> _WORK REQUIRED_
Filter this listing down to the lines that contain the word "available", and copy them.

> _THE RECORDS_
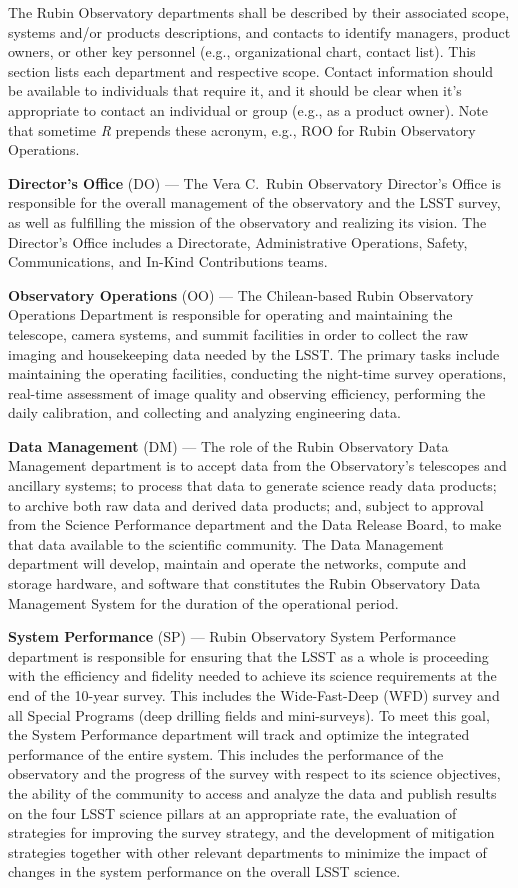 The Rubin Observatory departments shall be described by their associated scope, systems and/or products descriptions, and contacts to identify managers, product owners, or other key personnel (e.g., organizational chart, contact list).
This section lists each department and respective scope.
Contact information should be available to individuals that require it, and it should be clear when it's appropriate to contact an individual or group (e.g., as a product owner).
Note that sometime \emph{R} prepends these acronym, e.g., ROO for Rubin Observatory Operations.

\textbf{Director's Office} (DO) ---
The Vera C.\ Rubin Observatory Director's Office is responsible for the overall management of the observatory and the LSST survey, as well as fulfilling the mission of the observatory and realizing its vision.
The Director's Office includes a Directorate, Administrative Operations, Safety, Communications, and In-Kind Contributions teams.

\textbf{Observatory Operations} (OO) ---
The Chilean-based Rubin Observatory Operations Department is responsible for operating and maintaining the telescope, camera systems, and summit facilities in order to collect the raw imaging and housekeeping data needed by the LSST.
The primary tasks include maintaining the operating facilities, conducting the night-time survey operations, real-time assessment of image quality and observing efficiency, performing the daily calibration, and collecting and analyzing engineering data.

\textbf{Data Management} (DM) ---
The role of the Rubin Observatory Data Management department is to accept data from the Observatory's telescopes and ancillary systems; to process that data to generate science ready data products; to archive both raw data and derived data products; and, subject to approval from the Science Performance department and the Data Release Board, to make that data available to the scientific community.
The Data Management department will develop, maintain and operate the networks, compute and storage hardware, and software that constitutes the Rubin Observatory Data Management System for the duration of the operational period.

\textbf{System Performance} (SP) ---
Rubin Observatory System Performance department is responsible for ensuring that the LSST as a whole is proceeding with the efficiency and fidelity needed to achieve its science requirements at the end of the 10-year survey.
This includes the Wide-Fast-Deep (WFD) survey and all Special Programs (deep drilling fields and mini-surveys).
To meet this goal, the System Performance department will track and optimize the integrated performance of the entire system.
This includes the performance of the observatory and the progress of the survey with respect to its science objectives, the ability of the community to access and analyze the data and publish results on the four LSST science pillars at an appropriate rate, the evaluation of strategies for improving the survey strategy, and the development of mitigation strategies together with other relevant departments to minimize the impact of changes in the system performance on the overall LSST science.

> _EXPECTED ANSWER_
Contact information should be available to individuals that require it, and it should be clear when it's appropriate to contact an individual or group (e.g., as a product owner).
The role of the Rubin Observatory Data Management department is to accept data from the Observatory's telescopes and ancillary systems; to process that data to generate science ready data products; to archive both raw data and derived data products; and, subject to approval from the Science Performance department and the Data Release Board, to make that data available to the scientific community.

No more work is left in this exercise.